1. La Alianza Antioqueña por la paz denuncia ante la ciudadanía antioqueña y de todo el país, que durante este mes de enero ha continuado la ofensiva de estructuras neoparamilitares contra los líderes sociales, especialmente campesinos y comunitarios, que a lo largo del país están comprometidos con la pedagogía de la paz y el apoyo al Acuerdo definitivo para una paz estable y duradera, firmado entre las FARC y el Gobierno en diciembre pasado.

2. En 2016 cayeron 117 dirigentes (cifras de Indepaz) y este mes el último asesinado fue Hernán Enrique Agámez Flórez, miembro de la Asociación Campesina del sur de Córdoba y de la Junta de Acción Comunal de su vereda, el pasado 19 de enero en el municipio de Montelíbano (Córdoba).

3. Denunciamos el reagrupamiento, crecimiento y avance de bandas neoparamilitares en el Departamento. No se pueden ocultar ni su existencia, ni el control que éstas ejercen sobre la población y amplios territorios de Antioquia y del resto del país.

4. Nos preocupa la incapacidad del gobierno nacional para brindar garantías a los líderes sociales, comunales y defensores de Derechos Humanos, cuya labor es de vital importancia para la consolidación de la paz.

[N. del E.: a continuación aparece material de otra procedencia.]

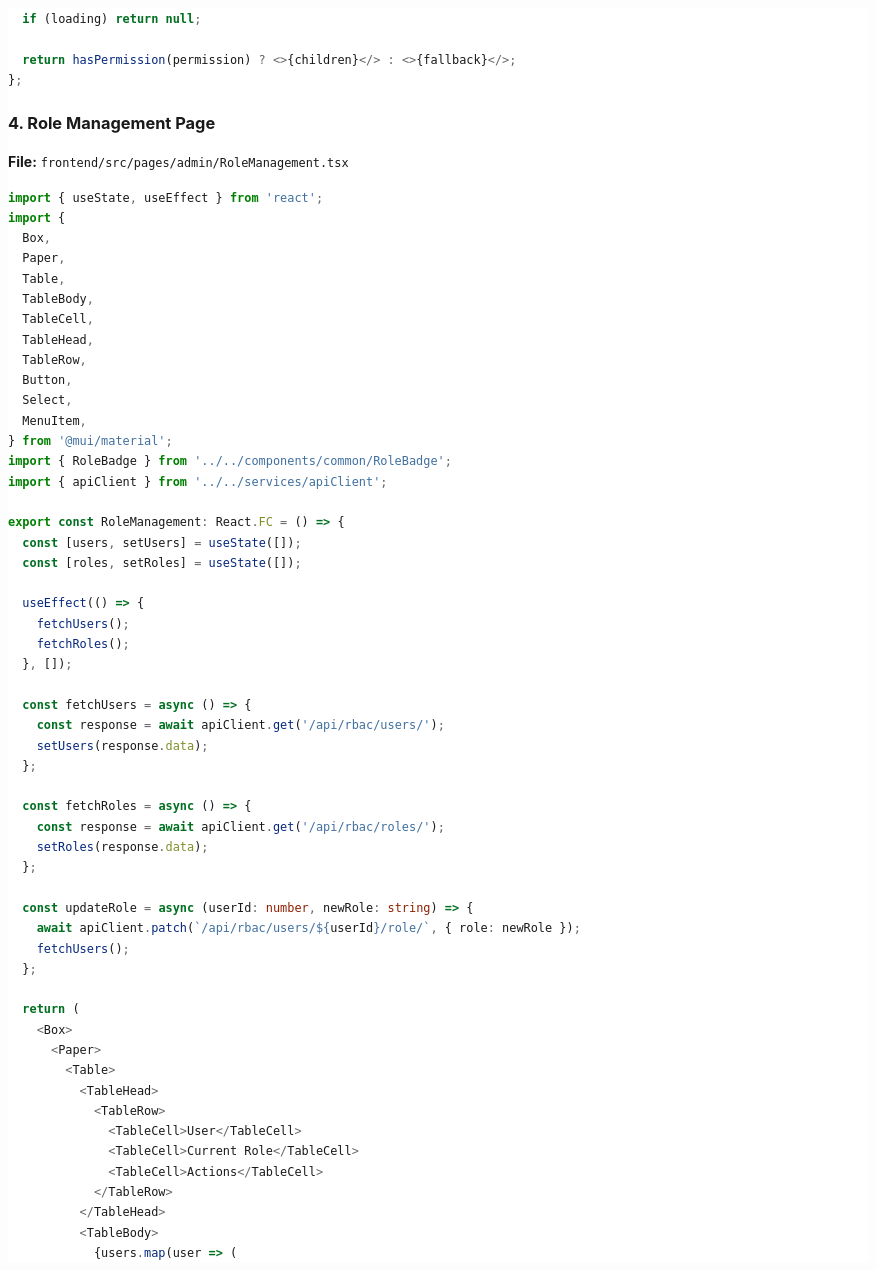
 ```typescript
  if (loading) return null;
  
  return hasPermission(permission) ? <>{children}</> : <>{fallback}</>;
};
```

### 4. Role Management Page

**File:** `frontend/src/pages/admin/RoleManagement.tsx`

```typescript
import { useState, useEffect } from 'react';
import {
  Box,
  Paper,
  Table,
  TableBody,
  TableCell,
  TableHead,
  TableRow,
  Button,
  Select,
  MenuItem,
} from '@mui/material';
import { RoleBadge } from '../../components/common/RoleBadge';
import { apiClient } from '../../services/apiClient';

export const RoleManagement: React.FC = () => {
  const [users, setUsers] = useState([]);
  const [roles, setRoles] = useState([]);
  
  useEffect(() => {
    fetchUsers();
    fetchRoles();
  }, []);
  
  const fetchUsers = async () => {
    const response = await apiClient.get('/api/rbac/users/');
    setUsers(response.data);
  };
  
  const fetchRoles = async () => {
    const response = await apiClient.get('/api/rbac/roles/');
    setRoles(response.data);
  };
  
  const updateRole = async (userId: number, newRole: string) => {
    await apiClient.patch(`/api/rbac/users/${userId}/role/`, { role: newRole });
    fetchUsers();
  };
  
  return (
    <Box>
      <Paper>
        <Table>
          <TableHead>
            <TableRow>
              <TableCell>User</TableCell>
              <TableCell>Current Role</TableCell>
              <TableCell>Actions</TableCell>
            </TableRow>
          </TableHead>
          <TableBody>
            {users.map(user => (
```

  [key: string]: boolean;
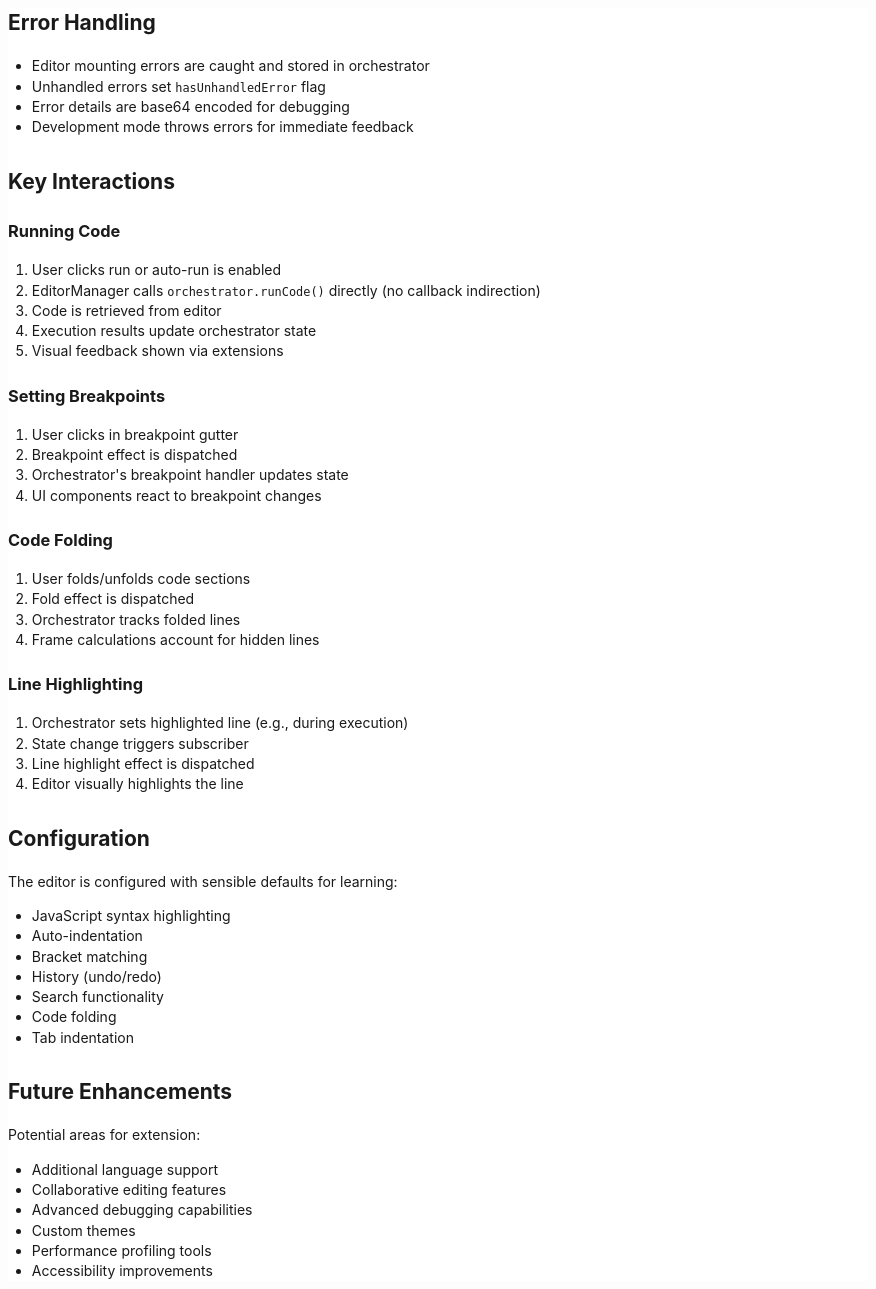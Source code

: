 ## Error Handling

- Editor mounting errors are caught and stored in orchestrator
- Unhandled errors set `hasUnhandledError` flag
- Error details are base64 encoded for debugging
- Development mode throws errors for immediate feedback

## Key Interactions

### Running Code

1. User clicks run or auto-run is enabled
2. EditorManager calls `orchestrator.runCode()` directly (no callback indirection)
3. Code is retrieved from editor
4. Execution results update orchestrator state
5. Visual feedback shown via extensions

### Setting Breakpoints

1. User clicks in breakpoint gutter
2. Breakpoint effect is dispatched
3. Orchestrator's breakpoint handler updates state
4. UI components react to breakpoint changes

### Code Folding

1. User folds/unfolds code sections
2. Fold effect is dispatched
3. Orchestrator tracks folded lines
4. Frame calculations account for hidden lines

### Line Highlighting

1. Orchestrator sets highlighted line (e.g., during execution)
2. State change triggers subscriber
3. Line highlight effect is dispatched
4. Editor visually highlights the line

## Configuration

The editor is configured with sensible defaults for learning:

- JavaScript syntax highlighting
- Auto-indentation
- Bracket matching
- History (undo/redo)
- Search functionality
- Code folding
- Tab indentation

## Future Enhancements

Potential areas for extension:

- Additional language support
- Collaborative editing features
- Advanced debugging capabilities
- Custom themes
- Performance profiling tools
- Accessibility improvements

5. Los asesinatos y persecuciones a dirigentes y activistas de la paz, son sistemáticos. Rechazamos la tesis de la “no sistematicidad” esgrimida por la Fiscalía General, con la cual asume cada atentado en forma aislada y evade el compromiso con una investigación integral, que ponga en evidencia el complot organizado de los enemigos de la paz contra la implementación de los acuerdos.

6. El Gobierno nacional debe reconocer públicamente la existencia de esta campaña y su sistematicidad innegable, como primera muestra de su voluntad y compromiso con la paz en todo el territorio colombiano.

7. Exigimos respeto y garantías para el ejercicio democrático que busca la consolidación de la paz sostenible en las diferentes regiones del país, y que el gobierno de JUAN MANUEL SANTOS cumpla su obligación constitucional de proteger la vida de todos los ciudadanos y ciudadanas, y en este caso particular, de los activistas sociales que defendemos los acuerdos de paz.
La rama judicial debe cuanto antes esclarecer cada delito y asignar las responsabilidades que correspondan.

8. Hacemos un llamado a todas las organizaciones sociales a pronunciarse en defensa de la vida, la paz y los acuerdos, porque solo en unidad podremos parar en seco el proyecto de los violentos, que no se resignan a que vivamos reconciliados como colombianos y colombianas. En particular, reclamamos a las organizaciones que hacen parte de esta Alianza y que tienen cubrimiento nacional, para que se reúnan y acuerden respuestas nacionales oportunas a esta campaña de saboteo a la implementación de los acuerdos.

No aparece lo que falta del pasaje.